▶ _WHAT TO WORK ON_
Each entry, in full: copy it out exactly.
MATERIAL TO PROCESS Block Start
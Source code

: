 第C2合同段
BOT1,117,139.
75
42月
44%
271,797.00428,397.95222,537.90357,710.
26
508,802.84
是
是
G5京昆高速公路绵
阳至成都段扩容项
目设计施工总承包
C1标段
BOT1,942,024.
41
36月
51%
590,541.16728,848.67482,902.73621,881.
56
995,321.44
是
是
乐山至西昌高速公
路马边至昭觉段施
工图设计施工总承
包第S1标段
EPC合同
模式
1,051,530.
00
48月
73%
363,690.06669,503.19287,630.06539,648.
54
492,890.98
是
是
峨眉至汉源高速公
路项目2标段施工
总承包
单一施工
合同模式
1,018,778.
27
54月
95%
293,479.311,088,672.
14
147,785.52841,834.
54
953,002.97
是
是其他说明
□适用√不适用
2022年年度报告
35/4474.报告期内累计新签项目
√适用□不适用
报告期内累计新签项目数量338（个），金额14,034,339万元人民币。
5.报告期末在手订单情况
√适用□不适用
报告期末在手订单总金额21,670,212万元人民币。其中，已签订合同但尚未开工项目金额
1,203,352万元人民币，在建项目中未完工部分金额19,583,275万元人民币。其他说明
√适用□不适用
MATERIAL TO PROCESS Block End
▶ _WRITTEN RESPONSE_
Source code

: 第C2合同段
BOT1,117,139.
75
42月
44%
271,797.00428,397.95222,537.90357,710.
26
508,802.84
是
是
G5京昆高速公路绵
阳至成都段扩容项
目设计施工总承包
C1标段
BOT1,942,024.
41
36月
51%
590,541.16728,848.67482,902.73621,881.
56
995,321.44
是
是
乐山至西昌高速公
路马边至昭觉段施
工图设计施工总承
包第S1标段
EPC合同
模式
1,051,530.
00
48月
73%
363,690.06669,503.19287,630.06539,648.
54
492,890.98
是
是
峨眉至汉源高速公
路项目2标段施工
总承包
单一施工
合同模式
1,018,778.
27
54月
95%
293,479.311,088,672.
14
147,785.52841,834.
54
953,002.97
是
是其他说明
□适用√不适用
2022年年度报告
35/4474.报告期内累计新签项目
√适用□不适用
报告期内累计新签项目数量338（个），金额14,034,339万元人民币。
5.报告期末在手订单情况
√适用□不适用
报告期末在手订单总金额21,670,212万元人民币。其中，已签订合同但尚未开工项目金额
1,203,352万元人民币，在建项目中未完工部分金额19,583,275万元人民币。其他说明
√适用□不适用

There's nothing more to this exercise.